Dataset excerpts
○ ○ ○

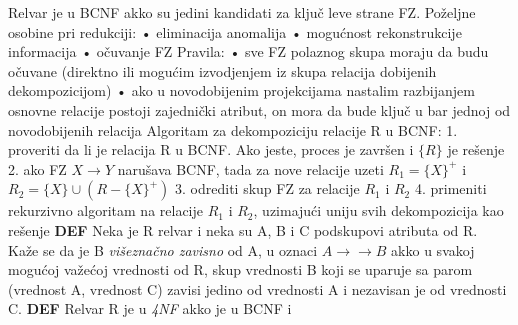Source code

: \documentclass{article}
\begin{document}
Relvar je u BCNF akko su jedini kandidati za ključ leve
strane FZ.
\newline
Poželjne osobine pri redukciji:
\newline \hspace*{0.4cm}• eliminacija anomalija
\newline \hspace*{0.4cm}• mogućnost rekonstrukcije 
informacija
\newline \hspace*{0.4cm}• očuvanje FZ
\newline
Pravila:
\newline \hspace*{0.4cm}• sve FZ polaznog skupa moraju da
budu očuvane (direktno ili mogućim izvodjenjem iz skupa
relacija dobijenih dekompozicijom)
\newline \hspace*{0.4cm}• ako u novodobijenim projekcijama
nastalim razbijanjem osnovne relacije postoji zajednički
atribut, on mora da bude ključ u bar jednoj od novodobijenih
relacija
\newline
Algoritam za dekompoziciju relacije R u BCNF:
\newline \hspace*{0.4cm}1. proveriti da li je relacija R u
BCNF. Ako jeste, proces je završen i $\{R\}$ je rešenje
\newline \hspace*{0.4cm}2. ako FZ $X \rightarrow Y$ narušava
BCNF, tada za nove relacije uzeti $R_1 = \{X\}^+$ i \newline
$R_2 = \{X\} \cup (R - \{X\}^+)$
\newline \hspace*{0.4cm}3. odrediti skup FZ za relacije $R_1$
i $R_2$
\newline \hspace*{0.4cm}4. primeniti rekurzivno algoritam na
relacije $R_1$ i $R_2$, uzimajući uniju svih dekompozicija
kao rešenje
\vspace{0.2cm}\newline
\textbf{DEF} Neka je R relvar i neka su A, B i C podskupovi
atributa od R. Kaže se da je B \textit{višeznačno zavisno} od
A, u oznaci $A \rightarrow\rightarrow B$ akko u svakoj
mogućoj važećoj vrednosti od R, skup vrednosti B koji se
uparuje sa parom (vrednost A, vrednost C) zavisi jedino od
vrednosti A i nezavisan je od vrednosti C.
\vspace{0.2cm}\newline
\textbf{DEF} Relvar R je u \textit{4NF} akko je u BCNF i
\end{document}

○ ○ ○

Set down, unchanged, the line that contains "atribut, on mora" together with every later line in the records, through the last one.

atribut, on mora da bude ključ u bar jednoj od novodobijenih
relacija
\newline
Algoritam za dekompoziciju relacije R u BCNF:
\newline \hspace*{0.4cm}1. proveriti da li je relacija R u
BCNF. Ako jeste, proces je završen i $\{R\}$ je rešenje
\newline \hspace*{0.4cm}2. ako FZ $X \rightarrow Y$ narušava
BCNF, tada za nove relacije uzeti $R_1 = \{X\}^+$ i \newline
$R_2 = \{X\} \cup (R - \{X\}^+)$
\newline \hspace*{0.4cm}3. odrediti skup FZ za relacije $R_1$
i $R_2$
\newline \hspace*{0.4cm}4. primeniti rekurzivno algoritam na
relacije $R_1$ i $R_2$, uzimajući uniju svih dekompozicija
kao rešenje
\vspace{0.2cm}\newline
\textbf{DEF} Neka je R relvar i neka su A, B i C podskupovi
atributa od R. Kaže se da je B \textit{višeznačno zavisno} od
A, u oznaci $A \rightarrow\rightarrow B$ akko u svakoj
mogućoj važećoj vrednosti od R, skup vrednosti B koji se
uparuje sa parom (vrednost A, vrednost C) zavisi jedino od
vrednosti A i nezavisan je od vrednosti C.
\vspace{0.2cm}\newline
\textbf{DEF} Relvar R je u \textit{4NF} akko je u BCNF i
\end{document}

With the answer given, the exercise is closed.